* TASK DESCRIPTION: Using the records below, locate all lines containing "botvinnik" and return them.

* Records from a data collection:
--------------------

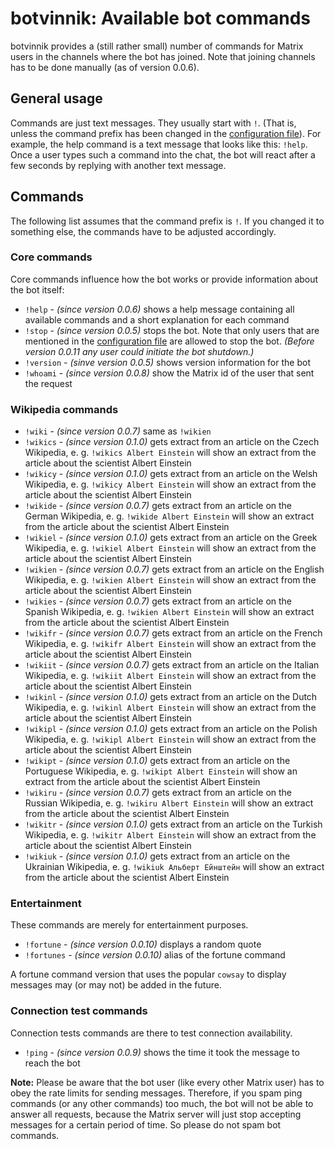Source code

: # botvinnik: Available bot commands

botvinnik provides a (still rather small) number of commands for Matrix users
in the channels where the bot has joined. Note that joining channels has to be
done manually (as of version 0.0.6).

## General usage

Commands are just text messages. They usually start with `!`. (That is, unless
the command prefix has been changed in the [configuration file](configuration-core.md)).
For example, the help command is a text message that looks like this: `!help`.
Once a user types such a command into the chat, the bot will react after a few
seconds by replying with another text message.

## Commands

The following list assumes that the command prefix is `!`. If you changed it to
something else, the commands have to be adjusted accordingly.

### Core commands

Core commands influence how the bot works or provide information about the bot
itself:

* `!help` - _(since version 0.0.6)_ shows a help message containing all
  available commands and a short explanation for each command
* `!stop` - _(since version 0.0.5)_ stops the bot. Note that only users that are
  mentioned in the [configuration file](configuration-core.md) are allowed to
  stop the bot.
  _(Before version 0.0.11 any user could initiate the bot shutdown.)_
* `!version` - _(sinve version 0.0.5)_ shows version information for the bot
* `!whoami` - _(since version 0.0.8)_ show the Matrix id of the user that sent
  the request

### Wikipedia commands

* `!wiki` - _(since version 0.0.7)_ same as `!wikien`
* `!wikics` - _(since version 0.1.0)_ gets extract from an article on the Czech
  Wikipedia, e. g. `!wikics Albert Einstein` will show an extract from the
  article about the scientist Albert Einstein
* `!wikicy` - _(since version 0.1.0)_ gets extract from an article on the Welsh
  Wikipedia, e. g. `!wikicy Albert Einstein` will show an extract from the
  article about the scientist Albert Einstein
* `!wikide` - _(since version 0.0.7)_ gets extract from an article on the German
  Wikipedia, e. g. `!wikide Albert Einstein` will show an extract from the
  article about the scientist Albert Einstein
* `!wikiel` - _(since version 0.1.0)_ gets extract from an article on the Greek
  Wikipedia, e. g. `!wikiel Albert Einstein` will show an extract from the
  article about the scientist Albert Einstein
* `!wikien` - _(since version 0.0.7)_ gets extract from an article on the
  English Wikipedia, e. g. `!wikien Albert Einstein` will show an extract from
  the article about the scientist Albert Einstein
* `!wikies` - _(since version 0.0.7)_ gets extract from an article on the
  Spanish Wikipedia, e. g. `!wikien Albert Einstein` will show an extract from
  the article about the scientist Albert Einstein
* `!wikifr` - _(since version 0.0.7)_ gets extract from an article on the French
  Wikipedia, e. g. `!wikifr Albert Einstein` will show an extract from the
  article about the scientist Albert Einstein
* `!wikiit` - _(since version 0.0.7)_ gets extract from an article on the
  Italian Wikipedia, e. g. `!wikiit Albert Einstein` will show an extract from
  the article about the scientist Albert Einstein
* `!wikinl` - _(since version 0.1.0)_ gets extract from an article on the Dutch
  Wikipedia, e. g. `!wikinl Albert Einstein` will show an extract from the
  article about the scientist Albert Einstein
* `!wikipl` - _(since version 0.1.0)_ gets extract from an article on the Polish
  Wikipedia, e. g. `!wikipl Albert Einstein` will show an extract from the
  article about the scientist Albert Einstein
* `!wikipt` - _(since version 0.1.0)_ gets extract from an article on the
  Portuguese Wikipedia, e. g. `!wikipt Albert Einstein` will show an extract
  from the article about the scientist Albert Einstein
* `!wikiru` - _(since version 0.0.7)_ gets extract from an article on the
  Russian Wikipedia, e. g. `!wikiru Albert Einstein` will show an extract from
  the article about the scientist Albert Einstein
* `!wikitr` - _(since version 0.1.0)_ gets extract from an article on the
  Turkish Wikipedia, e. g. `!wikitr Albert Einstein` will show an extract from
  the article about the scientist Albert Einstein
* `!wikiuk` - _(since version 0.1.0)_ gets extract from an article on the
  Ukrainian Wikipedia, e. g. `!wikiuk Альберт Ейнштейн` will show an extract
  from the article about the scientist Albert Einstein

### Entertainment

These commands are merely for entertainment purposes.

* `!fortune` - _(since version 0.0.10)_ displays a random quote
* `!fortunes` - _(since version 0.0.10)_ alias of the fortune command

A fortune command version that uses the popular `cowsay` to display messages may
(or may not) be added in the future.

### Connection test commands

Connection tests commands are there to test connection availability.

* `!ping` - _(since version 0.0.9)_ shows the time it took the message to reach
  the bot

**Note:** Please be aware that the bot user (like every other Matrix user) has
to obey the rate limits for sending messages. Therefore, if you spam ping
commands (or any other commands) too much, the bot will not be able to answer
all requests, because the Matrix server will just stop accepting messages for a
certain period of time. So please do not spam bot commands.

--------------------

* OUTPUT:
: # botvinnik: Available bot commands
botvinnik provides a (still rather small) number of commands for Matrix users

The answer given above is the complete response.